Task statement: Say how many of the lines below include the word "just", and write nothing else.

[[ Listed entries open ]]

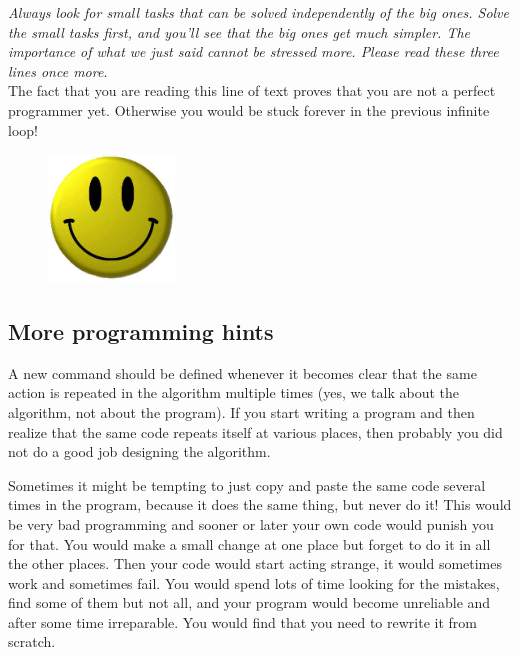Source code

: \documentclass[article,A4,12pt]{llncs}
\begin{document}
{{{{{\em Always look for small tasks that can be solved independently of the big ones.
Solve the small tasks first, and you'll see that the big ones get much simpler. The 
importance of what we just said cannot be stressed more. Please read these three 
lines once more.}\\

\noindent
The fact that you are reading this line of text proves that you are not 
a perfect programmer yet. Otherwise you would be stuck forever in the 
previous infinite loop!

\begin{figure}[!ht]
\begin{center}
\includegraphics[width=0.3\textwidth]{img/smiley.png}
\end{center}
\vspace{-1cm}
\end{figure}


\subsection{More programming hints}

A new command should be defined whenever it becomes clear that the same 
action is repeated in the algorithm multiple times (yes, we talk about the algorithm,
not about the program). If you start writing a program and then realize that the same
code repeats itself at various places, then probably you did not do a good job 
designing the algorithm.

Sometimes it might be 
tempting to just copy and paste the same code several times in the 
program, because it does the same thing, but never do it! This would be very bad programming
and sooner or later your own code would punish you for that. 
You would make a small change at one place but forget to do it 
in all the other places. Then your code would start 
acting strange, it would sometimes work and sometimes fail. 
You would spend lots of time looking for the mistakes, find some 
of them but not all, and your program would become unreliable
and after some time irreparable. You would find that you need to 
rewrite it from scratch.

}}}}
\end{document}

[[ Listed entries closed ]]
[[ Listed entries open ]]

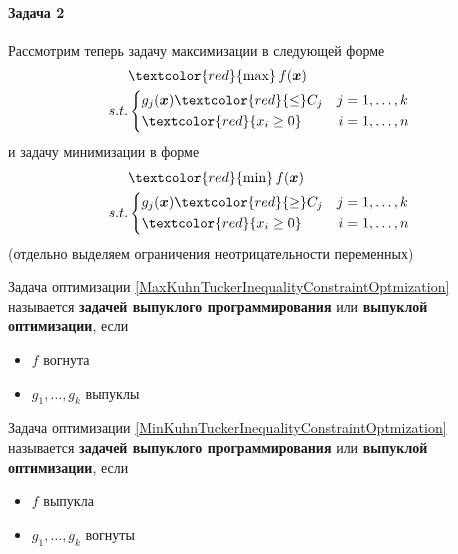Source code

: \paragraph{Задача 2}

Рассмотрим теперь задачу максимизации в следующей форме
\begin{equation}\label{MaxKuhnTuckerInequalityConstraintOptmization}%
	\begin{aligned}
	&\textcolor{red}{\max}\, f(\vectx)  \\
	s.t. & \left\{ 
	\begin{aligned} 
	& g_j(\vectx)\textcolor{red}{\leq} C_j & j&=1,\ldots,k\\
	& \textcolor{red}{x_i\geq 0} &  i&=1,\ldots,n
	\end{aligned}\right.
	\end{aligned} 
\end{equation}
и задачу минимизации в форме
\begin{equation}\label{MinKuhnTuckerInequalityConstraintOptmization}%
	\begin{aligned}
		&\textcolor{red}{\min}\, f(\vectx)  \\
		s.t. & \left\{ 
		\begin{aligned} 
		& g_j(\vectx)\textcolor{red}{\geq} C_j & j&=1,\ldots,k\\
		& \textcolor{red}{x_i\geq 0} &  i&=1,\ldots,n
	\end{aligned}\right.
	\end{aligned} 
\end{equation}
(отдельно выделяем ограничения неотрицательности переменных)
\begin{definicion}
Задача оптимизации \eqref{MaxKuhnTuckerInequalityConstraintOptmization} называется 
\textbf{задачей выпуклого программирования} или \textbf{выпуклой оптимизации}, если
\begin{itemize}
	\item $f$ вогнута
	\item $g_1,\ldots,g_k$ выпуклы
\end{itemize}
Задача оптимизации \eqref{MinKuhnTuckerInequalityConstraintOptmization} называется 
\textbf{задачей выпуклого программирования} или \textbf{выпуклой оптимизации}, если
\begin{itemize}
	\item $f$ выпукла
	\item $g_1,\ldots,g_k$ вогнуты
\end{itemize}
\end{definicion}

[[ Listed entries closed ]]

Task solution: 2